Not to *gasp* deviate too much from beauty, but my new favorite blogger, The Sartorialist, wrote something incredibly insightful in his post on Tuesday, that I’ve been chewing over in my head. He was writing in regards to a chance meeting with a girl, Kara, who he’d encountered on the streets of NYC a year ago, and how her style had evolved so dramatically (for the better). He wrote:
Actually the line that I think was the most telling but that she said like a throw-away qualifier was “I didn’t know anyone in New York when I moved here….”
I think that is such a huge factor. To move to a city where you are not afraid to try something new because all the people that labeled who THEY think you are (parents, childhood friends) are not their to say ” that’s not you” or “you’ve changed”. Well, maybe that person didn’t change but finally became who they really are. I totally relate to this as a fellow Midwesterner even though my changes were not as quick or as dramatic.
I bet if you ask most people what keeps them from being who they really want to be (at least stylistically or maybe even more), the answer would not be money but the fear of peer pressure - fear of embarrassing themselves in front of a group of people that they might not actually even like anyway.
If you were really honest with yourself and really wanted to change your style what is keeping you from doing that? Is it really the cost? Is it really your psychical shape? availability of goods? Or is it not fitting in at your office, or PTA, or skateboard park?
We can apply this same concept to beauty, yes. (What exactly is keeping you from being the rosy-eyelidded girl that you were destined to be?) But we can apply it also, as he said, to life in general.

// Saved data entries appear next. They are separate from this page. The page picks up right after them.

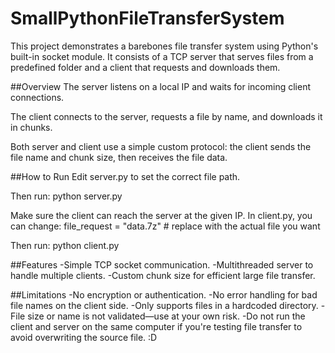 # SmallPythonFileTransferSystem
This project demonstrates a barebones file transfer system using Python's built-in socket module. It consists of a TCP server that serves files from a predefined folder and a client that requests and downloads them.

##Overview
The server listens on a local IP and waits for incoming client connections.

The client connects to the server, requests a file by name, and downloads it in chunks.

Both server and client use a simple custom protocol: the client sends the file name and chunk size, then receives the file data.

##How to Run
Edit server.py to set the correct file path.

Then run: 
  python server.py

Make sure the client can reach the server at the given IP. In client.py, you can change:
  file_request = "data.7z"  # replace with the actual file you want

Then run: 
  python client.py

##Features
-Simple TCP socket communication.
-Multithreaded server to handle multiple clients.
-Custom chunk size for efficient large file transfer.

##Limitations
-No encryption or authentication.
-No error handling for bad file names on the client side.
-Only supports files in a hardcoded directory.
-File size or name is not validated—use at your own risk.
-Do not run the client and server on the same computer if you're testing file transfer to avoid overwriting the source file. :D
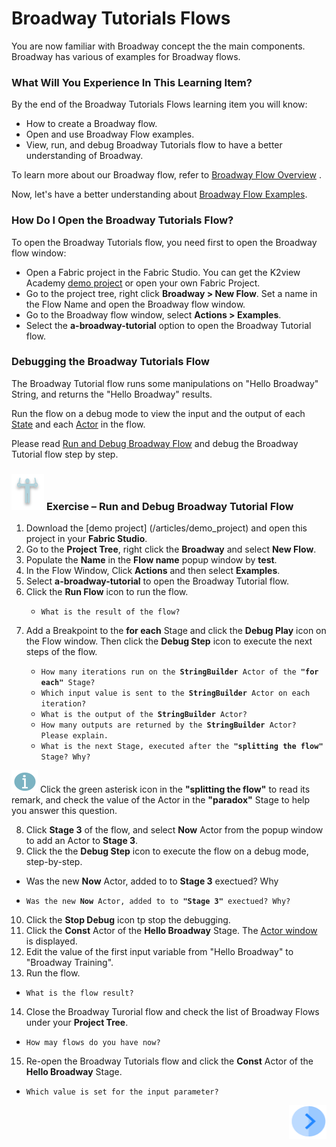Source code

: # ­­Broadway Tutorials Flows

You are now familiar with Broadway concept the the main components. Broadway has various of examples for Broadway flows. 

### What Will You Experience In This Learning Item?

By the end of the Broadway Tutorials Flows learning item you will know:

- How to create a Broadway flow.
- Open and use Broadway Flow examples.
- View, run, and debug Broadway Tutorials flow to have a better understanding of Broadway.

To learn more about our Broadway flow, refer to [Broadway Flow Overview](/articles/99_Broadway/16_broadway_flow_overview.md) .

Now, let's have a better understanding about [Broadway Flow Examples](/articles/99_Broadway/17_tutorial_and_flow_examples.md).

### How Do I Open the Broadway Tutorials Flow?

To open the Broadway Tutorials flow, you need first  to open the Broadway flow window:

- Open a Fabric project in the Fabric Studio. You can get the K2view Academy [demo project](/articles/demo_project) or open your own Fabric Project.
- Go to the project tree, right click **Broadway > New Flow**. Set a name in the Flow Name and open the Broadway flow window.
- Go to the Broadway flow window, select **Actions > Examples**.
- Select the **a-broadway-tutorial** option to open the Broadway Tutorial flow.

### Debugging the Broadway Tutorials Flow

The Broadway Tutorial flow runs some manipulations on "Hello Broadway" String, and returns the "Hello Broadway" results.

Run the flow on a debug mode to view the input and the output of each [State](/articles/99_Broadway/19_broadway_flow_stages.md) and each [Actor](/articles/99_Broadway/03_broadway_actor.md) in the flow.

 Please read [Run and Debug Broadway Flow](/articles/99_Broadway/25_broadway_flow_window_run_and_debug_flow.md) and debug the Broadway Tutorial flow step by step.

###  ![](/academy/Training_Level_1/03_fabric_basic_LU/images/Exercise.png) **Exercise – Run and Debug Broadway Tutorial Flow**

1. Download the [demo project] (/articles/demo_project) and open this project in your **Fabric Studio**.
2. Go to the **Project Tree**, right click the **Broadway** and select **New Flow**.
3. Populate the **Name** in the **Flow name** popup window by **test**.
4. In the Flow Window, Click **Actions** and then select **Examples**.
5. Select **a-broadway-tutorial** to open the Broadway Tutorial flow.
6. Click the **Run Flow** icon to run the flow.

  <ul><ul>
  <li><code>What is the result of the flow?</code></li>
  </ul></ul>

7. Add a Breakpoint to the **for each** Stage and click the **Debug Play** icon on the Flow window. Then click the **Debug Step** icon to execute the next steps of the flow.

<ul><ul>
<li><code>How many iterations run on the <strong>StringBuilder</strong> Actor of the <strong>"for each"</strong> Stage?</code></li>
<li><code>Which input value is sent to the <strong>StringBuilder</strong> Actor on each iteration?</code></li>
<li><code>What&nbsp;is the output of the <strong>StringBuilder</strong> Actor?&nbsp;</code></li>
<li><code>How many outputs are returned by the <strong>StringBuilder</strong> Actor? Please explain.</code></li>
<li><code>What is the next Stage, executed after the <strong>"splitting the flow"</strong> Stage? Why?</code></li>
</ul></ul>
 
  ![info](/academy/Training_Level_1/03_fabric_basic_LU/images/information.png) Click the green asterisk icon in the **"splitting the flow"** to read its remark, and check the value of the Actor in the **"paradox"** Stage to help you answer this question.
 
 8. Click **Stage 3** of the flow, and select **Now** Actor from the popup window to add an Actor to **Stage 3**.
 9. Click the the **Debug Step** icon to execute the flow on a debug mode, step-by-step.
  - Was the new **Now** Actor, added to to **Stage 3** exectued? Why
  
  <ul>
<li><code>Was the new <strong>Now</strong> Actor, added to to <strong>"Stage 3"</strong> exectued? Why?</code></li>
</ul>
  
10. Click the **Stop Debug** icon tp stop the debugging.
11. Click the **Const** Actor of the **Hello Broadway** Stage. The [Actor window](/articles/99_Broadway/03_broadway_actor.md#actor-window) is displayed.
12. Edit the value of the first input variable from "Hello Broadway" to "Broadway Training".
13. Run the flow.
<ul><li><code>What is the flow result?</code></li></ul> 

14. Close the Broadway Turorial flow and check the list of Broadway Flows under your **Project Tree**.
<ul><li><code>How may flows do you have now?</code></li></ul>

15. Re-open the Broadway Tutorials flow and click the **Const** Actor of the **Hello Broadway** Stage.
<ul><li><code>Which value is set for the input parameter?</code></li></ul> 

[<img align="right" width="60" height="54" src="/articles/images/Next.png">](/academy/Training_Level_1/03_fabric_basic_LU/02_create_a_fabric_project.md)
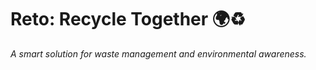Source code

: # Reto: Recycle Together 🌍♻️  
*A smart solution for waste management and environmental awareness.*
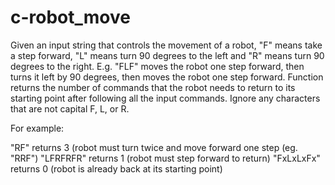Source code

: # c-robot_move

Given an input string that controls the movement of a robot, "F" means take a step forward, "L" means turn 90 degrees to the left and "R" means turn 90 degrees to the right. E.g. "FLF" moves the robot one step forward, then turns it left by 90 degrees, then moves the robot one step forward. Function returns the number of commands that the robot needs to return to its starting point after following all the input commands. Ignore any characters that are not capital F, L, or R.

For example:

"RF" returns 3 (robot must turn twice and move forward one step (eg. "RRF")
"LFRFRFR" returns 1 (robot must step forward to return)
"FxLxLxFx" returns 0 (robot is already back at its starting point)

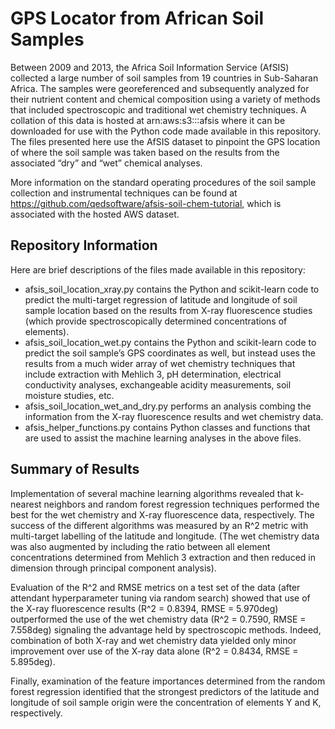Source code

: # GPS Locator from African Soil Samples

Between 2009 and 2013, the Africa Soil Information Service (AfSIS) collected a large number of soil samples from 19 countries in Sub-Saharan Africa. The samples were georeferenced and subsequently analyzed for their nutrient content and chemical composition using a variety of methods that included spectroscopic and traditional wet chemistry techniques. A collation of this data is hosted at arn:aws:s3:::afsis where it can be downloaded for use with the Python code made available in this repository. The files presented here use the AfSIS dataset to pinpoint the GPS location of where the soil sample was taken based on the results from the associated “dry” and “wet” chemical analyses.

More information on the standard operating procedures of the soil sample collection and instrumental techniques can be found at https://github.com/qedsoftware/afsis-soil-chem-tutorial, which is associated with the hosted AWS dataset.

## Repository Information

Here are brief descriptions of the files made available in this repository:
* afsis_soil_location_xray.py contains the Python and scikit-learn code to predict the multi-target regression of latitude and longitude of soil sample location based on the results from X-ray fluorescence studies (which provide spectroscopically determined concentrations of elements).
* afsis_soil_location_wet.py contains the Python and scikit-learn code to predict the soil sample’s GPS coordinates as well, but instead uses the results from a much wider array of wet chemistry techniques that include extraction with Mehlich 3, pH determination, electrical conductivity analyses, exchangeable acidity measurements, soil moisture studies, etc.
* afsis_soil_location_wet_and_dry.py performs an analysis combing the information from the X-ray fluorescence results and wet chemistry data.
* afsis_helper_functions.py contains Python classes and functions that are used to assist the machine learning analyses in the above files.

## Summary of Results

Implementation of several machine learning algorithms revealed that k-nearest neighbors and random forest regression techniques performed the best for the wet chemistry and X-ray fluorescence data, respectively. The success of the different algorithms was measured by an R^2 metric with multi-target labelling of the latitude and longitude. (The wet chemistry data was also augmented by including the ratio between all element concentrations determined from Mehlich 3 extraction and then reduced in dimension through principal component analysis).

Evaluation of the R^2 and RMSE metrics on a test set of the data (after attendant hyperparameter tuning via random search) showed that use of the X-ray fluorescence results (R^2 = 0.8394, RMSE = 5.970deg) outperformed the use of the wet chemistry data (R^2 = 0.7590, RMSE = 7.558deg) signaling the advantage held by spectroscopic methods. Indeed, combination of both X-ray and wet chemistry data yielded only minor improvement over use of the X-ray data alone (R^2 = 0.8434, RMSE = 5.895deg).

Finally, examination of the feature importances determined from the random forest regression identified that the strongest predictors of the latitude and longitude of soil sample origin were the concentration of elements Y and K, respectively.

There was this poem that my college writing teacher pulled out for us the first day of class that has always stuck with me, and become my unofficial mantra. By my prof’s own admission, it’s not a great poem except for the redeeming last few lines:
Tell me, what is it you plan to do with your one wild and precious life? -Mary Oliver, The Summer Day
Life is too short for regrets. It’s too short to not be doing what you want to be doing.